Iraqi forces, backed by United States troops, launched a major assault on Tuesday against insurgents in the north-eastern province of Diyala, one of the last bastions of al-Qaeda and one of the most dangerous places in the country.

“The operation began in Diyala early this morning [Tuesday] and we have begun raids in some neighbourhoods of the city of Baquba,” said Ragib al-Omeiri, chief of the operations bureau in Baquba.

“Iraqi police and Iraqi army are working together with the US army,” he said.

The operations were planned and executed by Iraqi forces, with US troops taking on a secondary role, US army spokesperson Major John Hall said in an email.

“The goal of the operation is to seek out and destroy criminal elements and terrorist threats in Diyala and eliminate smuggling corridors in the surrounding area.”

Interior Ministry spokesperson Major General Abdul Karim Khalaf had announced on July 13 that the Iraqi military would launch an assault on Diyala.

Earlier this month, the US military said a force of 30 000 Iraqi soldiers and police were amassing in Diyala and its capital, Baquba, an area where insurgents regularly carry out attacks.

Aided by the US military and Iraqi forces, local anti-al-Qaeda groups known as “Sahwa”, or Awakening councils, have inflicted severe blows on the militants but they continue to wage attacks in the region.

Several recent strikes have been carried out by female suicide bombers, with one woman killing eight people when she blew herself up as an Awakening patrol passed by in Baquba last week.

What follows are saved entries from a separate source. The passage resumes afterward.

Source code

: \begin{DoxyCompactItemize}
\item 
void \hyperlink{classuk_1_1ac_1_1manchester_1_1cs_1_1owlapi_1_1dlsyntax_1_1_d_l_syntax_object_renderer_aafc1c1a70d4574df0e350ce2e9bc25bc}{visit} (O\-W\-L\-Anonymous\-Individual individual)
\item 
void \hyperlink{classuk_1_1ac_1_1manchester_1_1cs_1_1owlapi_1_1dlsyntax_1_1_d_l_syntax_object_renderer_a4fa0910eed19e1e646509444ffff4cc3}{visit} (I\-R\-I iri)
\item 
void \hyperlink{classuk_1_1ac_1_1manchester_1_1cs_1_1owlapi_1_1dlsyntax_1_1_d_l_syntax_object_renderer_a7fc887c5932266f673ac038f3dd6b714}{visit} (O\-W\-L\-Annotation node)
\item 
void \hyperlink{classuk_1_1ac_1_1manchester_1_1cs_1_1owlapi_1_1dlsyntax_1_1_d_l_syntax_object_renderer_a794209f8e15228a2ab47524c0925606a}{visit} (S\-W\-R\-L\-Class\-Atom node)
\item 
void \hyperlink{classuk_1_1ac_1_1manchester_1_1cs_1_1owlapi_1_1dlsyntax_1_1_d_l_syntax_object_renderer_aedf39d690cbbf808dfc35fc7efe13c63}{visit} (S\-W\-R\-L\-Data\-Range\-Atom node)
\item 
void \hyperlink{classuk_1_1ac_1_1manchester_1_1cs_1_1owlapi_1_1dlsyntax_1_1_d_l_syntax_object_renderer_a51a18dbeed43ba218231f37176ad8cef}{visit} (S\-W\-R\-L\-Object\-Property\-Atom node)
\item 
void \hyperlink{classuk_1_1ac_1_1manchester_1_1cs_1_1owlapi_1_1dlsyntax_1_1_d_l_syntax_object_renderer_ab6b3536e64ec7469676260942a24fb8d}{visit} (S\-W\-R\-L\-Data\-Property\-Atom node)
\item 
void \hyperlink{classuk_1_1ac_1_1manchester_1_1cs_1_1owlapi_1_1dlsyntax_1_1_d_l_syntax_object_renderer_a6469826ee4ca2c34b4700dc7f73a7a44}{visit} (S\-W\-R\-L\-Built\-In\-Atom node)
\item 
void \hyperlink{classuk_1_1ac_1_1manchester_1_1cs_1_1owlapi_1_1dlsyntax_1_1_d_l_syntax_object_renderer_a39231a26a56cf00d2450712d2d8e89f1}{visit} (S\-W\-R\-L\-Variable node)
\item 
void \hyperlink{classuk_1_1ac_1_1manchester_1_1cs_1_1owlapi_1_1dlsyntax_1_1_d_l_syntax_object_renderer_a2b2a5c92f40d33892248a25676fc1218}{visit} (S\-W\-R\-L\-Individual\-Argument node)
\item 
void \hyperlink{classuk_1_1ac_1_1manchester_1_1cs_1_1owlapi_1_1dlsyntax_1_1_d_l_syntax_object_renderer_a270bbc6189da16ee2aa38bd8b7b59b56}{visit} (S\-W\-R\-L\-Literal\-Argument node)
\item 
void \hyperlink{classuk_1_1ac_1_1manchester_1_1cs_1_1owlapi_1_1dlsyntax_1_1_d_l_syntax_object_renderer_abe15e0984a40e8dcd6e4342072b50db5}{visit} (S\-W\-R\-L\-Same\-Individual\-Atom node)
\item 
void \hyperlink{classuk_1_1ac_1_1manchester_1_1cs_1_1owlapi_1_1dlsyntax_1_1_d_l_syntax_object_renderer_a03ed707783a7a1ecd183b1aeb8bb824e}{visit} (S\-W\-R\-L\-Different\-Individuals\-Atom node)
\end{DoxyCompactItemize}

Awakening groups began in the western province of Anbar when Sunni tribal leaders turned on their former al-Qaeda allies in 2006, and since then similar bodies have sprung up across Iraq, supported and paid for by the US military.

On July 7, another female bomber killed two people and wounded 14 others after blowing herself up at a bustling street market in Baquba, while in June another women killed 16 near in Baquba, near the office of the Diyala.

Defence Ministry spokesman Mohammed al-Asskri said that the security operations codenamed “Glad Tidings” would specifically target al-Qaeda operatives and other outlaws.

Colonel Ali al-Karkhi, commanding officer of Iraqi forces in Khan Beni Saad, a town near Baquba, said in an interview last week that “Diyala remains the most dangerous province in Iraq”.

“It is a mini-Iraq. There are Sunnis, Shi’ites, Kurds, Christians.”

The US military also believes that many militants in the area are “rogue” members of the Shi’ite Mehdi Army militia, the militant wing of radical cleric Moqtada al-Sadr’s movement.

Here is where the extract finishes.